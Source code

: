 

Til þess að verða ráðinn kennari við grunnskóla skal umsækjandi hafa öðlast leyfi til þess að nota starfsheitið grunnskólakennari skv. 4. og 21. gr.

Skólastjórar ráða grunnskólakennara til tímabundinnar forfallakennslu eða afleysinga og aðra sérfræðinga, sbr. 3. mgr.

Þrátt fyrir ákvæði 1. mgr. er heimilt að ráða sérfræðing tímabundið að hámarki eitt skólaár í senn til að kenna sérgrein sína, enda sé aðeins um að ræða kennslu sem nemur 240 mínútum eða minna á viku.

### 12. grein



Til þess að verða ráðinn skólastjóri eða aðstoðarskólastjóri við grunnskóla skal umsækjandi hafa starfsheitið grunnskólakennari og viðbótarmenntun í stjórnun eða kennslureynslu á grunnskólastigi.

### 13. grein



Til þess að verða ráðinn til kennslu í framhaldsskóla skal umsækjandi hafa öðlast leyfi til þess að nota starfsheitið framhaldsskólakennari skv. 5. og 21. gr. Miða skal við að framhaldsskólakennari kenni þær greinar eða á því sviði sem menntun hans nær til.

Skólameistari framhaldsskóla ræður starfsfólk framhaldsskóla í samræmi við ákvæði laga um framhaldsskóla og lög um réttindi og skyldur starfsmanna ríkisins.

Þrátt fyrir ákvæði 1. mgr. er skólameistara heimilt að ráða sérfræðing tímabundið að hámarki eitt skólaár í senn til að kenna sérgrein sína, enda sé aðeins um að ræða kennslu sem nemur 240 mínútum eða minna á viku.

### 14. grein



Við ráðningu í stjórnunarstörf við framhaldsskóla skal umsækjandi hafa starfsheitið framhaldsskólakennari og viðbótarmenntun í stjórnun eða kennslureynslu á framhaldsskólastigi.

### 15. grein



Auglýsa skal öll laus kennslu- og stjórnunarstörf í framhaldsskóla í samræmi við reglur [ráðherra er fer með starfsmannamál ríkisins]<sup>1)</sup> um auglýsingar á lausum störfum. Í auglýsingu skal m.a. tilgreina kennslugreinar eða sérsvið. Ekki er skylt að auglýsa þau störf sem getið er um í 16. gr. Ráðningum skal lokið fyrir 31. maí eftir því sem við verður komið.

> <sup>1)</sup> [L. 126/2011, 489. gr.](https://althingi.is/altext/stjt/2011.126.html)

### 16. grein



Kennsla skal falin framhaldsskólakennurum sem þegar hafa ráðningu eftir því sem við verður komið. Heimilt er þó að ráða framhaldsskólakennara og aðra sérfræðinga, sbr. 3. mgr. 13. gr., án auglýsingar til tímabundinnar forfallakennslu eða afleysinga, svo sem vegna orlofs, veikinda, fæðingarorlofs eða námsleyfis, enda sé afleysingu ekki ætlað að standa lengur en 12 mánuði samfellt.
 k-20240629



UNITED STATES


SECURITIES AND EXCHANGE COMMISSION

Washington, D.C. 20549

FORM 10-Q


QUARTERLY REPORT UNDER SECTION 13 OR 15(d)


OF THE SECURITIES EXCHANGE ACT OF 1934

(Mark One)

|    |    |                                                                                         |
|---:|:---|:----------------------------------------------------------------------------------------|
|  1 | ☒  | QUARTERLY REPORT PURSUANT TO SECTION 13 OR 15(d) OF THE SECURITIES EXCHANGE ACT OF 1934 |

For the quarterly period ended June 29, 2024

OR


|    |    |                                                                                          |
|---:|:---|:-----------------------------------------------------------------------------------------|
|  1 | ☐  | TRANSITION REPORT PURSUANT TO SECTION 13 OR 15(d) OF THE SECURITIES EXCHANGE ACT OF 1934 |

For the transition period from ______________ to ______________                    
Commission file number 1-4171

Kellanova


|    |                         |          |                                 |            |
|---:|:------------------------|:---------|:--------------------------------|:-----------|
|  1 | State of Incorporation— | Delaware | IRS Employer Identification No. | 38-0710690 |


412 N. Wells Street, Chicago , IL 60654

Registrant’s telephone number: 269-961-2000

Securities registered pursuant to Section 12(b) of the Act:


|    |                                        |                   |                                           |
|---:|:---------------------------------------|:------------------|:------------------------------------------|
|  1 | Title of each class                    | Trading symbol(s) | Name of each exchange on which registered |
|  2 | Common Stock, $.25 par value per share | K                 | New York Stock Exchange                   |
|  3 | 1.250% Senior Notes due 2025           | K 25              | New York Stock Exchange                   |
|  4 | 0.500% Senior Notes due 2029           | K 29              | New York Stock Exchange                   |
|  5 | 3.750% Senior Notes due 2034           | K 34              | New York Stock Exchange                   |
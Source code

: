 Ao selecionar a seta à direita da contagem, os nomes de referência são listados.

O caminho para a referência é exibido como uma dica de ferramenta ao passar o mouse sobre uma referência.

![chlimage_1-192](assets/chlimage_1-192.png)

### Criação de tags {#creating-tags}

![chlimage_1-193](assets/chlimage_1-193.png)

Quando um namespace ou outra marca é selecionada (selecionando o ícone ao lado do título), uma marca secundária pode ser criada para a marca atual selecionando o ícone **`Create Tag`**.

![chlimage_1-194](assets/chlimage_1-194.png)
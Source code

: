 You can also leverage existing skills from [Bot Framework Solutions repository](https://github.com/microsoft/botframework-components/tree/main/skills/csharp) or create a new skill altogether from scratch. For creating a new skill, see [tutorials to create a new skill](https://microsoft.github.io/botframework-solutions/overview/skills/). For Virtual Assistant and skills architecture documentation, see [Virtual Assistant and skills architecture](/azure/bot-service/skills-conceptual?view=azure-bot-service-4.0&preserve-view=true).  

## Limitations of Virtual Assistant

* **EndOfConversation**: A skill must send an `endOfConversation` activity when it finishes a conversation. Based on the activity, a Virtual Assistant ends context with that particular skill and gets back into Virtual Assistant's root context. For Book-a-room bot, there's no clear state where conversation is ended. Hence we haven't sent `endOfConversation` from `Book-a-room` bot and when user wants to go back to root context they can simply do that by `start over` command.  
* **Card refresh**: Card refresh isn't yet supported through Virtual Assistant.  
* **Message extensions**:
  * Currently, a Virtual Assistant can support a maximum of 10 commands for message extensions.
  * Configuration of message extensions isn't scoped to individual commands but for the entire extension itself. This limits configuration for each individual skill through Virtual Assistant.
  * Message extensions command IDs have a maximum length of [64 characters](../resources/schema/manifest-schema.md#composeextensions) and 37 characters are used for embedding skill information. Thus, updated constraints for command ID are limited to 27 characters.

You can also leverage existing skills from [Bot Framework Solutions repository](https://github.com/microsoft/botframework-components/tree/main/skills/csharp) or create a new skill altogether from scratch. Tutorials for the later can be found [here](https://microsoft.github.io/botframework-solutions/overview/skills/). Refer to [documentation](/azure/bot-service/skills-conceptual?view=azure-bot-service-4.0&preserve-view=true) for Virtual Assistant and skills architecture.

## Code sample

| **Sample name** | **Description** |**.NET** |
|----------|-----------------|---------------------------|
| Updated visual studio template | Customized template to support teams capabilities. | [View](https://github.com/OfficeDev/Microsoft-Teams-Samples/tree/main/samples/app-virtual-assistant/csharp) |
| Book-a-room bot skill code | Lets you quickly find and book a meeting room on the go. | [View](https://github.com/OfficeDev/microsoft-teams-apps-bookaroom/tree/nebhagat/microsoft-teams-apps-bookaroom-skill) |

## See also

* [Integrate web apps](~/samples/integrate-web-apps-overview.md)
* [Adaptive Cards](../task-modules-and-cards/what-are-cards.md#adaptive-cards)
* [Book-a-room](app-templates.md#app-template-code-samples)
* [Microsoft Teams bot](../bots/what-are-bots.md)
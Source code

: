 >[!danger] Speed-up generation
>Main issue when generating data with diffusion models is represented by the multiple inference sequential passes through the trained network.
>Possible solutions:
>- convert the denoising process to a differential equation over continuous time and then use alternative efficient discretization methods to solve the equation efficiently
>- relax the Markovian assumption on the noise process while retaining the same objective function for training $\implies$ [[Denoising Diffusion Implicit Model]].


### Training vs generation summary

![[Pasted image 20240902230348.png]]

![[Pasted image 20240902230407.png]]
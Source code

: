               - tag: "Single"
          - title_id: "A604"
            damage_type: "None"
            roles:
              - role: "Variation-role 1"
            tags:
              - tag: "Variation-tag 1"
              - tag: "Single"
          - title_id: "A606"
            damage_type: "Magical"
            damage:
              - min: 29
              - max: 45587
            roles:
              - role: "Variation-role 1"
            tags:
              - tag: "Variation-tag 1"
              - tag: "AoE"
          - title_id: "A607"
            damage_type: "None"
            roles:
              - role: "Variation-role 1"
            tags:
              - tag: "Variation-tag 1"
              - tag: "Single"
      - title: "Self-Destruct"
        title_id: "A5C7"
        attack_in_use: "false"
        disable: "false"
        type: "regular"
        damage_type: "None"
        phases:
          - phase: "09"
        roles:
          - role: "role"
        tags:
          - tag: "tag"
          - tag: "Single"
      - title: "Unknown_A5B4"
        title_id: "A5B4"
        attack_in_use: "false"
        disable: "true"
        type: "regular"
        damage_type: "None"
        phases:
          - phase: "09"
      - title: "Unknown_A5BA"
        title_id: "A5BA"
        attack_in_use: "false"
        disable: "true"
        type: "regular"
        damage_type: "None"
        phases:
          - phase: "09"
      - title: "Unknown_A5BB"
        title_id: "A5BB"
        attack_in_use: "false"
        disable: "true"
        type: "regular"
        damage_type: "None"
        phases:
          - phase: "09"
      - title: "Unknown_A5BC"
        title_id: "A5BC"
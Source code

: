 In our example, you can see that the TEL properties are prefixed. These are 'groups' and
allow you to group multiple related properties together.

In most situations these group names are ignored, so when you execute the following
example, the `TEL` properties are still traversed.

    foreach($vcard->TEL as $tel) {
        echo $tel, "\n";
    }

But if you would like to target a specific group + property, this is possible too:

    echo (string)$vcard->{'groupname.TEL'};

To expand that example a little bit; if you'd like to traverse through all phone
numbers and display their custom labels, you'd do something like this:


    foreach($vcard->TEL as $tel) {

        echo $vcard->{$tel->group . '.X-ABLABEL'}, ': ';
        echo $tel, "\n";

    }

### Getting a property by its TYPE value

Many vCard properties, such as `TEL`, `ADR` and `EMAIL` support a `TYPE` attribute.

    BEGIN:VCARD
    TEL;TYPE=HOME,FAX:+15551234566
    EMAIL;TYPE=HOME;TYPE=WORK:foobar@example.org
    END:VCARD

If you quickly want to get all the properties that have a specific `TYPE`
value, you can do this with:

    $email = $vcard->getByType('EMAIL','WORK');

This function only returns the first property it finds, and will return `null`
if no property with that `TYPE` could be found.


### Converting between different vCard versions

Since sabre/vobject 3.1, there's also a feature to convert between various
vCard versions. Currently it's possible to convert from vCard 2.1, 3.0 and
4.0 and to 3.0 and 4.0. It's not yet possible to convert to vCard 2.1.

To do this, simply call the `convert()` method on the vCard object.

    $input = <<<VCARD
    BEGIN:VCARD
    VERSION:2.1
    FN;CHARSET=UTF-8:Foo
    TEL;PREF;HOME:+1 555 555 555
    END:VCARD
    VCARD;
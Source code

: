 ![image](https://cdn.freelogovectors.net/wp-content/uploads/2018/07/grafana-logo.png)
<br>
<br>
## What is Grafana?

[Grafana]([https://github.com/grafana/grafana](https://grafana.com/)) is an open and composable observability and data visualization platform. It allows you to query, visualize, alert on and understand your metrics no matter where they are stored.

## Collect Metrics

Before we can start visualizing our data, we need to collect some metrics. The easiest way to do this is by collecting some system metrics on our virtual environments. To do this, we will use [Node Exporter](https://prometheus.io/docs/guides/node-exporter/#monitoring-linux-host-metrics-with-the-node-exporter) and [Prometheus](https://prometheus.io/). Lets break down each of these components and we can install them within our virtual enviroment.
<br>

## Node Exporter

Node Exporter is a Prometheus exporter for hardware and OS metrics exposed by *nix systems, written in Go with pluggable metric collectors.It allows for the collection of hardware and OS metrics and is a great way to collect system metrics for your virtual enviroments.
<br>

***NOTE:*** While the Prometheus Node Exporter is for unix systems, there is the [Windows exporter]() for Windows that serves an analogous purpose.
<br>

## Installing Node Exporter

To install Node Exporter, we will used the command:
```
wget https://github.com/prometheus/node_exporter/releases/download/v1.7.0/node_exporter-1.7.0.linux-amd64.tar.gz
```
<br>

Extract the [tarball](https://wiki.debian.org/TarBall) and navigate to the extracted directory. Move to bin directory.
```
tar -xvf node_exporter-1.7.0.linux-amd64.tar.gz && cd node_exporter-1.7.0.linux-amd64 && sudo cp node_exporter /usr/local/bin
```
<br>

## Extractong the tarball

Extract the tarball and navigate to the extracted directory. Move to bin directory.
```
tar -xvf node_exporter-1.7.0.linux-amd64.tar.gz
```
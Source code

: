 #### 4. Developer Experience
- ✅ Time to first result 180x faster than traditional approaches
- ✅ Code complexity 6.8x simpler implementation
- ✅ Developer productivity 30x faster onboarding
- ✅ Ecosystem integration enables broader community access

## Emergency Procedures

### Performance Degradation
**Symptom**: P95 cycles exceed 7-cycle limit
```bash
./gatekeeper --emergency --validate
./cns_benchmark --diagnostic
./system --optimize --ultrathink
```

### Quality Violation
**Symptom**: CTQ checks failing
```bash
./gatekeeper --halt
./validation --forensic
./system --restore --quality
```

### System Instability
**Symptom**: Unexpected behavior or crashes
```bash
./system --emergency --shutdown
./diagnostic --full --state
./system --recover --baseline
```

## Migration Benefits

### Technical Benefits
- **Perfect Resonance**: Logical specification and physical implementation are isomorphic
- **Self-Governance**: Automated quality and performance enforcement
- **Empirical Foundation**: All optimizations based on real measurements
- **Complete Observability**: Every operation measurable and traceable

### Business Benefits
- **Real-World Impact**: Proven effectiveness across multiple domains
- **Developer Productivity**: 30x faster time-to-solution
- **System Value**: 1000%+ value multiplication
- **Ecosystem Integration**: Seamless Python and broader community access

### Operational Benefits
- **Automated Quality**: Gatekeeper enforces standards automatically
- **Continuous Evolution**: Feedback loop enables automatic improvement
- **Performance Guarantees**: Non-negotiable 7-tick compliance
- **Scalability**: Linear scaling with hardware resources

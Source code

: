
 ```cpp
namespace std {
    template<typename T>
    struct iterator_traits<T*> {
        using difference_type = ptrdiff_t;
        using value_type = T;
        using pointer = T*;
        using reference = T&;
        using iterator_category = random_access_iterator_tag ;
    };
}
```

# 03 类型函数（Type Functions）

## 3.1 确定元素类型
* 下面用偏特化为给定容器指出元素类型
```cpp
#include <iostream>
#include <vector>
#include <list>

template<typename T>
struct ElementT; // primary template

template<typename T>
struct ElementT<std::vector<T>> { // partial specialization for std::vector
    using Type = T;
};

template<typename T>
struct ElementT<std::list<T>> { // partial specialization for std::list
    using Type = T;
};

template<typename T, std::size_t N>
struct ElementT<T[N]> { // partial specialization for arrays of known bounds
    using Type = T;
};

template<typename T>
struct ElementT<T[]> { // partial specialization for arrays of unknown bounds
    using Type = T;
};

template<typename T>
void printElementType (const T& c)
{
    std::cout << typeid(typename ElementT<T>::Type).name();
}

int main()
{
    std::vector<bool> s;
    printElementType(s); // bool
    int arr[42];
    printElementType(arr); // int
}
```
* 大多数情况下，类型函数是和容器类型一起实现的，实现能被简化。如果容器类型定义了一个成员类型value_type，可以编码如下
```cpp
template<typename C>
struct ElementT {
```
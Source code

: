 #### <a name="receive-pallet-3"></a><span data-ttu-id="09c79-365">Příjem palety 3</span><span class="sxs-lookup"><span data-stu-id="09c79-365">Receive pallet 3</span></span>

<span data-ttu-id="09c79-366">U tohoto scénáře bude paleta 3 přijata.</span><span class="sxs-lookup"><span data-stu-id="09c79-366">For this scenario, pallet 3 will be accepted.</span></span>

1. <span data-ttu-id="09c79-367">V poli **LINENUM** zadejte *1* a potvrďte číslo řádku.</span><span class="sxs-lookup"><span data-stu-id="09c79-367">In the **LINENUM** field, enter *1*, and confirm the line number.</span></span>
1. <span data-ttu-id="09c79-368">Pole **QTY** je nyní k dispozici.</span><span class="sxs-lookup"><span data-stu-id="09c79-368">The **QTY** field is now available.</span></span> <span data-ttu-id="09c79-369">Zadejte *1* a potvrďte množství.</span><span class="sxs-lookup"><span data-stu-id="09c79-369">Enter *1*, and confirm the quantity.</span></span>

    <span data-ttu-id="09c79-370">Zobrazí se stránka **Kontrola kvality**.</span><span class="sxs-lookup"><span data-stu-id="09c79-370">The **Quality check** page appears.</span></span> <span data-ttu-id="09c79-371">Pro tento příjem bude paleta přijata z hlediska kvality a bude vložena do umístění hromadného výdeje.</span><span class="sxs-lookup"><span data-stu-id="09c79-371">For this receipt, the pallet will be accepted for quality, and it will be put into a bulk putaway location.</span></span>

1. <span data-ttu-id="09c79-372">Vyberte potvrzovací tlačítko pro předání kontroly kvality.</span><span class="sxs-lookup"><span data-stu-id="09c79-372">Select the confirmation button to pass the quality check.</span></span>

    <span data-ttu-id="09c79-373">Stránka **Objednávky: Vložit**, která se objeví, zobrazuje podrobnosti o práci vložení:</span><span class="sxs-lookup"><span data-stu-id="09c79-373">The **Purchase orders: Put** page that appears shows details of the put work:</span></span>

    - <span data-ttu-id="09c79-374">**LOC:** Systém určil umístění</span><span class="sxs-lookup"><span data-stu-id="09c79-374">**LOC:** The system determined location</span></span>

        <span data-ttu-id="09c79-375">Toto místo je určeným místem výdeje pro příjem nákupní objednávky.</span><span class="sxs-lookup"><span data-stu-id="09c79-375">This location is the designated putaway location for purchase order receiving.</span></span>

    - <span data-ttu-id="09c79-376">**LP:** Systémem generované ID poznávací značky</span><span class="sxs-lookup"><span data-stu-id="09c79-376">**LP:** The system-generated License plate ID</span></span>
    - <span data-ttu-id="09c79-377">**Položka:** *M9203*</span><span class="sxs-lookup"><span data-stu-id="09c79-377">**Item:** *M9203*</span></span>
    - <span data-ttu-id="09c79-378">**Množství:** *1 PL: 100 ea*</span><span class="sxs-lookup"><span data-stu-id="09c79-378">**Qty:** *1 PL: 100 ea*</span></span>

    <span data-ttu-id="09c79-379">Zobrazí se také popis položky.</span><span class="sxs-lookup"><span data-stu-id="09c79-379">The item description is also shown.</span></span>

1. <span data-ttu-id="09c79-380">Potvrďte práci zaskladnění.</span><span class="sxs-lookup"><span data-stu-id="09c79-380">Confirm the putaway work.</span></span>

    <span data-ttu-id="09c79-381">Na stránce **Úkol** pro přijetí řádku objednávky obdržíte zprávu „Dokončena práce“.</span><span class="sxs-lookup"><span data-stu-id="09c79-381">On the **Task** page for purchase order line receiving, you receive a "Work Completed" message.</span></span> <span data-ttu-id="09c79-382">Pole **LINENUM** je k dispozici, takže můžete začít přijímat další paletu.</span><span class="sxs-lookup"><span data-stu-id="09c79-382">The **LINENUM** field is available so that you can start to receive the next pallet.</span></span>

-- About this task --
Exactly as written, reproduce the lines of the data above from the first line through the line where "Skólastjórar ráða grunnskólakennara" appears.

-- Solution for this exercise --
Source code

: 

Til þess að verða ráðinn kennari við grunnskóla skal umsækjandi hafa öðlast leyfi til þess að nota starfsheitið grunnskólakennari skv. 4. og 21. gr.

Skólastjórar ráða grunnskólakennara til tímabundinnar forfallakennslu eða afleysinga og aðra sérfræðinga, sbr. 3. mgr.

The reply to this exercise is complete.